I0208 22:25:24.245696 6403 manager.go:732] [DEBUG] LABEL from GetFsInfo docker-images
I0208 22:25:24.245698 6403 manager.go:733] [DEBUG] LABEL LENGTH from GetFsInfo %!s(int=13)
I0208 22:25:24.245702 6403 manager.go:737] [DEBUG] DEV for LABEL from GetFsInfo "sys-docker--pool"
I0208 22:25:24.245707 6403 manager.go:749] [DEBUG] mountpoint for fs.Device is ""
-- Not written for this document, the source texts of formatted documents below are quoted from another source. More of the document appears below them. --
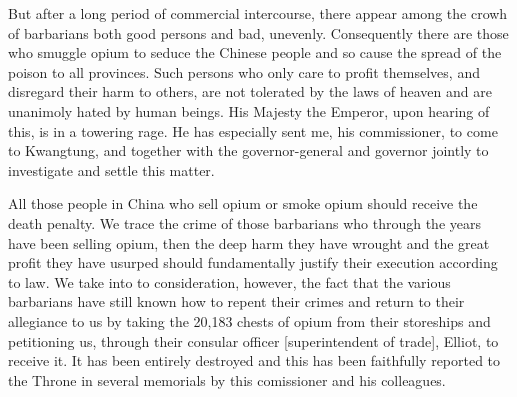 \begin{fancyquote}
	But after a long period of commercial intercourse, there appear among the crowh of barbarians both good persons and bad, unevenly. Consequently there are those who smuggle opium to seduce the Chinese people and so cause the spread of the poison to all provinces. Such persons who only care to profit themselves, and disregard their harm to others, are not tolerated by the laws of heaven and are unanimoly hated by human beings. His Majesty the Emperor, upon hearing of this, is in a towering rage. He has especially sent me, his commissioner, to come to Kwangtung, and together with the governor-general and governor jointly to investigate and settle this matter.\par
	All those people in China who sell opium or smoke opium should receive the death penalty. We trace the crime of those barbarians who through the years have been selling opium, then the deep harm they have wrought and the great profit they have usurped should fundamentally justify their execution according to law. We take into to consideration, however, the fact that the various barbarians have still known how to repent their crimes and return to their allegiance to us by taking the 20,183 chests of opium from their storeships and petitioning us, through their consular officer [superintendent of trade], Elliot, to receive it. It has been entirely destroyed and this has been faithfully reported to the Throne in several memorials by this comissioner and his colleagues.
\end{fancyquote}
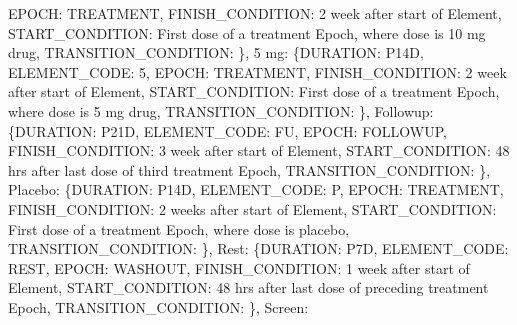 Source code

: \documentclass[letterpaper,10pt,english]{sphinxmanual}
\begin{document}
\begin{fulllineitems}
\begin{fulllineitems}
\textquotesingle{}EPOCH\textquotesingle{}: \textquotesingle{}TREATMENT\textquotesingle{}, \textquotesingle{}FINISH\_CONDITION\textquotesingle{}: \textquotesingle{}2 week after start of Element\textquotesingle{}, \textquotesingle{}START\_CONDITION\textquotesingle{}: \textquotesingle{}First dose of a treatment Epoch, where dose is 10 mg drug\textquotesingle{}, \textquotesingle{}TRANSITION\_CONDITION\textquotesingle{}: \textquotesingle{}\textquotesingle{}\}, \textquotesingle{}5 mg\textquotesingle{}: \{\textquotesingle{}DURATION\textquotesingle{}: \textquotesingle{}P14D\textquotesingle{}, \textquotesingle{}ELEMENT\_CODE\textquotesingle{}: \textquotesingle{}5\textquotesingle{}, \textquotesingle{}EPOCH\textquotesingle{}: \textquotesingle{}TREATMENT\textquotesingle{}, \textquotesingle{}FINISH\_CONDITION\textquotesingle{}: \textquotesingle{}2 week after start of Element\textquotesingle{}, \textquotesingle{}START\_CONDITION\textquotesingle{}: \textquotesingle{}First dose of a treatment Epoch, where dose is 5 mg drug\textquotesingle{}, \textquotesingle{}TRANSITION\_CONDITION\textquotesingle{}: \textquotesingle{}\textquotesingle{}\}, \textquotesingle{}Follow\sphinxhyphen{}up\textquotesingle{}: \{\textquotesingle{}DURATION\textquotesingle{}: \textquotesingle{}P21D\textquotesingle{}, \textquotesingle{}ELEMENT\_CODE\textquotesingle{}: \textquotesingle{}FU\textquotesingle{}, \textquotesingle{}EPOCH\textquotesingle{}: \textquotesingle{}FOLLOW\sphinxhyphen{}UP\textquotesingle{}, \textquotesingle{}FINISH\_CONDITION\textquotesingle{}: \textquotesingle{}3 week after start of Element\textquotesingle{}, \textquotesingle{}START\_CONDITION\textquotesingle{}: \textquotesingle{}48 hrs after last dose of third treatment Epoch\textquotesingle{}, \textquotesingle{}TRANSITION\_CONDITION\textquotesingle{}: \textquotesingle{}\textquotesingle{}\}, \textquotesingle{}Placebo\textquotesingle{}: \{\textquotesingle{}DURATION\textquotesingle{}: \textquotesingle{}P14D\textquotesingle{}, \textquotesingle{}ELEMENT\_CODE\textquotesingle{}: \textquotesingle{}P\textquotesingle{}, \textquotesingle{}EPOCH\textquotesingle{}: \textquotesingle{}TREATMENT\textquotesingle{}, \textquotesingle{}FINISH\_CONDITION\textquotesingle{}: \textquotesingle{}2 weeks after start of Element\textquotesingle{}, \textquotesingle{}START\_CONDITION\textquotesingle{}: \textquotesingle{}First dose of a treatment Epoch, where dose is placebo\textquotesingle{}, \textquotesingle{}TRANSITION\_CONDITION\textquotesingle{}: \textquotesingle{}\textquotesingle{}\}, \textquotesingle{}Rest\textquotesingle{}: \{\textquotesingle{}DURATION\textquotesingle{}: \textquotesingle{}P7D\textquotesingle{}, \textquotesingle{}ELEMENT\_CODE\textquotesingle{}: \textquotesingle{}REST\textquotesingle{}, \textquotesingle{}EPOCH\textquotesingle{}: \textquotesingle{}WASHOUT\textquotesingle{}, \textquotesingle{}FINISH\_CONDITION\textquotesingle{}: \textquotesingle{}1 week after start of Element\textquotesingle{}, \textquotesingle{}START\_CONDITION\textquotesingle{}: \textquotesingle{}48 hrs after last dose of preceding treatment Epoch\textquotesingle{}, \textquotesingle{}TRANSITION\_CONDITION\textquotesingle{}: \textquotesingle{}\textquotesingle{}\}, \textquotesingle{}Screen\textquotesingle{}: 
\end{fulllineitems}
\end{fulllineitems}
\end{document}
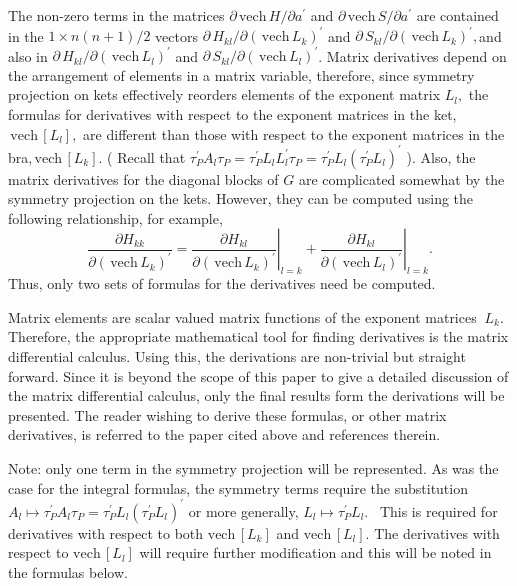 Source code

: \documentclass[12pt]{article}
\begin{document}
The non-zero terms in the matrices $\partial\,\mathrm{vech}\,H/\partial
a^{\prime}$ and $\partial\,\mathrm{vech}\,S/\partial a^{\prime}$ are contained
in the $1\times n\left(  n+1\right)  /2$ vectors $\partial\,H_{kl}%
/\partial\left(  \,\mathrm{vech}\,L_{k}\right)  ^{\prime}$ and $\partial
\,S_{kl}/\partial\left(  \,\mathrm{vech}\,L_{k}\right)  ^{\prime},$and also in
$\partial\,H_{kl}/\partial\left(  \,\mathrm{vech}\,L_{l}\right)  ^{\prime}$
and $\partial\,S_{kl}/\partial\left(  \,\mathrm{vech}\,L_{l}\right)  ^{\prime
}$. Matrix derivatives depend on the arrangement of elements in a matrix
variable, therefore, since symmetry projection on kets effectively reorders
elements of the exponent matrix $L_{l},$ the formulas for derivatives with
respect to the exponent matrices in the ket, $\,\mathrm{vech}\,\left[
L_{l}\right]  ,$ are different than those with respect to the exponent
matrices in the bra,$\,\mathrm{vech}\,\left[  L_{k}\right]  $. ( Recall that
$\tau_{P}^{\prime}A_{l}\tau_{P}=\tau_{P}^{\prime}L_{l}L_{l}^{\prime}\tau
_{P}=\tau_{P}^{\prime}L_{l}\left(  \tau_{P}^{\prime}L_{l}\right)  ^{\prime}$
). Also, the matrix derivatives for the diagonal blocks of $G$ are complicated
somewhat by the symmetry projection on the kets. However, they can be computed
using the following relationship, for example,
\begin{equation}
\frac{\partial H_{kk}}{\partial\left(  \,\mathrm{vech}\,L_{k}\right)
^{\prime}}=\left.  \frac{\partial H_{kl}}{\partial\left(  \,\mathrm{vech}%
\,L_{k}\right)  ^{\prime}}\right|  _{l=k}+\left.  \frac{\partial H_{kl}%
}{\partial\left(  \,\mathrm{vech}\,L_{l}\right)  ^{\prime}}\right|  _{l=k}.
\end{equation}
Thus, only two sets of formulas for the derivatives need be computed.

Matrix elements are scalar valued matrix functions of the exponent matrices
$\ L_{k}.$ Therefore, the appropriate mathematical tool for finding
derivatives is the matrix differential calculus\cite{Kinghorn95a}. Using this,
the derivations are non-trivial but straight forward. Since it is beyond the
scope of this paper to give a detailed discussion of the matrix differential
calculus, only the final results form the derivations will be presented. The
reader wishing to derive these formulas, or other matrix derivatives, is
referred to the paper cited above and references therein.

Note: only one term in the symmetry projection will be represented. As was the
case for the integral formulas, the symmetry terms require the substitution
$A_{l}\mapsto\tau_{P}^{\prime}A_{l}\tau_{P}=\tau_{P}^{\prime}L_{l}\left(
\tau_{P}^{\prime}L_{l}\right)  ^{\prime}$ or more generally, $L_{l}\mapsto
\tau_{P}^{\prime}L_{l}.$ \ This is required for derivatives with respect to
both $\mathrm{vech}\,\left[  L_{k}\right]  $ and $\mathrm{vech}\,\left[
L_{l}\right]  .$ The derivatives with respect to $\mathrm{vech}\,\left[
L_{l}\right]  $ will require further modification and this will be noted in
the formulas below.
\end{document}
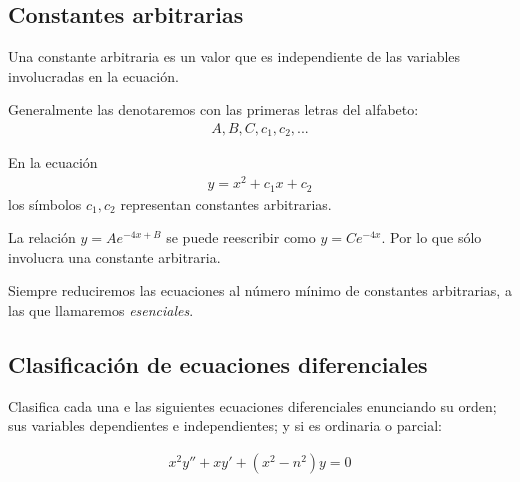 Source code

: \subsection{Constantes arbitrarias}

	Una constante arbitraria es un valor que es independiente de las variables involucradas en la ecuación.

	Generalmente las denotaremos con las primeras letras del alfabeto:
	\begin{align*}
		A,B,C,c_{1},c_{2},...
	\end{align*}


	\begin{ejemplo}
		En la ecuación
		\begin{align*}
		y = x^{2}+c_{1}x+c_{2}
		\end{align*}
		los símbolos $ c_{1}, c_{2} $ representan constantes arbitrarias.

	\end{ejemplo}


	\begin{ejemplo}
		La relación $ y = Ae^{-4x+B} $ se puede reescribir como $ y = Ce^{-4x} $.  Por lo que sólo involucra una constante arbitraria.
	\end{ejemplo}

\begin{observacion}

	Siempre reduciremos las ecuaciones al número mínimo de constantes arbitrarias, a las que llamaremos \emph{esenciales}.

\end{observacion}

\subsection{Clasificación de ecuaciones diferenciales}

\begin{resuelto}
	Clasifica cada una e las siguientes ecuaciones diferenciales enunciando su orden; sus variables dependientes e independientes; y si es ordinaria o parcial:
\end{resuelto}


\begin{align*}
	x^2y''+xy'+\left(x^2-n^2\right)y = 0
\end{align*}


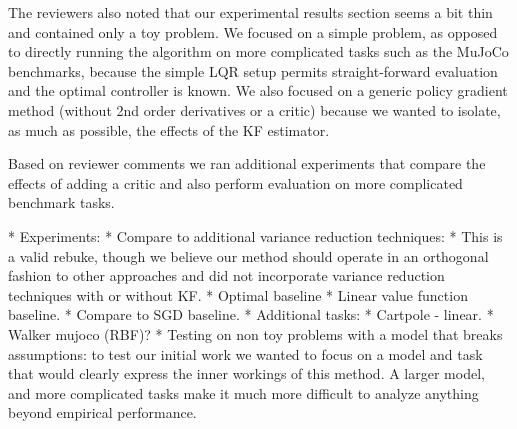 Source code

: \documentclass{article}
\begin{document}
		The reviewers also noted that our experimental results section seems a bit thin and contained only a toy problem. 
		We focused on a simple problem, as opposed to directly running the algorithm on more complicated tasks such as the MuJoCo benchmarks, because the simple LQR setup permits straight-forward evaluation and the optimal controller is known.
		We also focused on a generic policy gradient method (without 2nd order derivatives or a critic) because we wanted to isolate, as much as possible, the effects of the KF estimator.
			
		Based on reviewer comments we ran additional experiments that compare the effects of adding a critic and also perform evaluation on more complicated benchmark tasks. 

  * Experiments:
    * Compare to additional variance reduction techniques:
      * This is a valid rebuke, though we believe our method should operate in an orthogonal fashion to other approaches and did not incorporate variance reduction techniques with or without KF.
      * Optimal baseline
      * Linear value function baseline.
    * Compare to SGD baseline.
    * Additional tasks:
      * Cartpole - linear.
      * Walker mujoco (RBF)?
    * Testing on non toy problems with a model that breaks assumptions: to test our initial work we wanted to focus on a model and task that would clearly express the inner workings of this method. A larger model, and more complicated tasks make it much more difficult to analyze anything beyond empirical performance.
  
\end{document}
I0208 22:25:24.245709 6403 manager.go:754] [DEBUG] labels for fs.Device is []string{"docker-images"}
I0208 22:25:24.245718 6403 manager.go:774] [DEBUG] fsInfo is []v2.FsInfo{v2.FsInfo{Timestamp:time.Time{wall:0xc0008c750c778087, ext:185285290911, loc:(*time.Location)(0x7082040)}, Device:"sys-docker--pool", Mountpoint:"", Capacity:0xc68e000000, Available:0xba1f200000, Usage:0xc6ee00000, Labels:[]string{"docker-images"}, Inodes:(*uint64)(nil), InodesFree:(*uint64)(nil)}}
I0208 22:25:24.245724 6403 cadvisor_linux.go:174] [DEBUG] res from GetFsInfo is []v2.FsInfo{v2.FsInfo{Timestamp:time.Time{wall:0xc0008c750c778087, ext:185285290911, loc:(*time.Location)(0x7082040)}, Device:"sys-docker--pool", Mountpoint:"", Capacity:0xc68e000000, Available:0xba1f200000, Usage:0xc6ee00000, Labels:[]string{"docker-images"}, Inodes:(*uint64)(nil), InodesFree:(*uint64)(nil)}}
I0208 22:25:24.245729 6403 cadvisor_stats_provider.go:232] [DEBUG] imageFsInfo v2.FsInfo{Timestamp:time.Time{wall:0xc0008c750c778087, ext:185285290911, loc:(*time.Location)(0x7082040)}, Device:"sys-docker--pool", Mountpoint:"", Capacity:0xc68e000000, Available:0xba1f200000, Usage:0xc6ee00000, Labels:[]string{"docker-images"}, Inodes:(*uint64)(nil), InodesFree:(*uint64)(nil)}
This code path (look up based on label) is not used with cri+devicemapper
Environment details
Kubernetes 1.17.14 Containerd: 1.4.6 OS: RHEL7.9
Devicemapper is setup based on container-storage-setup as mentioned in https://github.com/containerd/containerd/blob/master/snapshots/devmapper/README.md
It appears to be the kubelet/ cadvisor is using
fsId
and trying to look up the mount point to find out the imageFS details. And eventually, end up being the same mount as the node fs.Issue
This causes the kubelet's eviction manager not working for imagefs, result in imagefs Full. We have to manually delete the unused images using
crictl rmi --prune
We have the same devicemapper with Dockerd as CRI and imageFS is being reported correctly with that. It seems there is a cadvisor code to detect devicemapper volume usage info with Dockerd. With CRI that code path is not used.
We tested this with CRI-O as well, same issue noted. The imagefsinfo is same as nodefs for cri-o and containerd runtimes.